══ Data shown

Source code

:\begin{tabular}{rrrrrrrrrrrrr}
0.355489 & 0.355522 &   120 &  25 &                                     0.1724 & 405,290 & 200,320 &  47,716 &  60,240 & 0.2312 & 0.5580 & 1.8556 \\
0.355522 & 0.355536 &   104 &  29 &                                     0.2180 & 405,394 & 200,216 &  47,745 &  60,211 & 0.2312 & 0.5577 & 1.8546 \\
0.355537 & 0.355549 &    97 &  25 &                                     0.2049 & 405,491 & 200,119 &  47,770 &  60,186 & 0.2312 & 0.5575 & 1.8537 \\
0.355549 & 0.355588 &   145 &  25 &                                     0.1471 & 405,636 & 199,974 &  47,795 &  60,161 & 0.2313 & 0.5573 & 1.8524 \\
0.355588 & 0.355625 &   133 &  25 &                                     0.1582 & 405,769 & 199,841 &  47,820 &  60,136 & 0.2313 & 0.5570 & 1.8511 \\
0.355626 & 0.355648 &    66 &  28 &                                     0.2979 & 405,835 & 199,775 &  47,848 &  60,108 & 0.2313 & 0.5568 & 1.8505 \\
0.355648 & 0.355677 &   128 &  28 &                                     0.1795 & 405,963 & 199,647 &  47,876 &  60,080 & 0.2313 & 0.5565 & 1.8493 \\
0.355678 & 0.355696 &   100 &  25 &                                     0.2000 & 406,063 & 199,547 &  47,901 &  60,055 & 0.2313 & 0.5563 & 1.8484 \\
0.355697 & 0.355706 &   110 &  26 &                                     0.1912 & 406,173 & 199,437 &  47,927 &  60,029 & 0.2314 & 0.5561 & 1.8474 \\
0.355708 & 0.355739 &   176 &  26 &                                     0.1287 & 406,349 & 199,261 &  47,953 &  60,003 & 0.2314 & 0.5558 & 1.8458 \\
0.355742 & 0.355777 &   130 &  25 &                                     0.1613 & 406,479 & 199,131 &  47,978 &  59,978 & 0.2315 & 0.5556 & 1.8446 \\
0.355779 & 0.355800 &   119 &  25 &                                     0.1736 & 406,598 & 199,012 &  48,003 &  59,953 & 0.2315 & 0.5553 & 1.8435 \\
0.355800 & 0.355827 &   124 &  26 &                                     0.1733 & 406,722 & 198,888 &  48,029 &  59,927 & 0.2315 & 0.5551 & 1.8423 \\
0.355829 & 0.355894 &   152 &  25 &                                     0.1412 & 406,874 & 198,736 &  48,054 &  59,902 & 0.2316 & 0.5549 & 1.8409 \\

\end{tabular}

════

What needs to be done
Beginning of the records through the line with "0.355549 & 0.355588": return that span exactly and stop there.

Problem solution
Source code

:\begin{tabular}{rrrrrrrrrrrrr}
0.355489 & 0.355522 &   120 &  25 &                                     0.1724 & 405,290 & 200,320 &  47,716 &  60,240 & 0.2312 & 0.5580 & 1.8556 \\
0.355522 & 0.355536 &   104 &  29 &                                     0.2180 & 405,394 & 200,216 &  47,745 &  60,211 & 0.2312 & 0.5577 & 1.8546 \\
0.355537 & 0.355549 &    97 &  25 &                                     0.2049 & 405,491 & 200,119 &  47,770 &  60,186 & 0.2312 & 0.5575 & 1.8537 \\
0.355549 & 0.355588 &   145 &  25 &                                     0.1471 & 405,636 & 199,974 &  47,795 &  60,161 & 0.2313 & 0.5573 & 1.8524 \\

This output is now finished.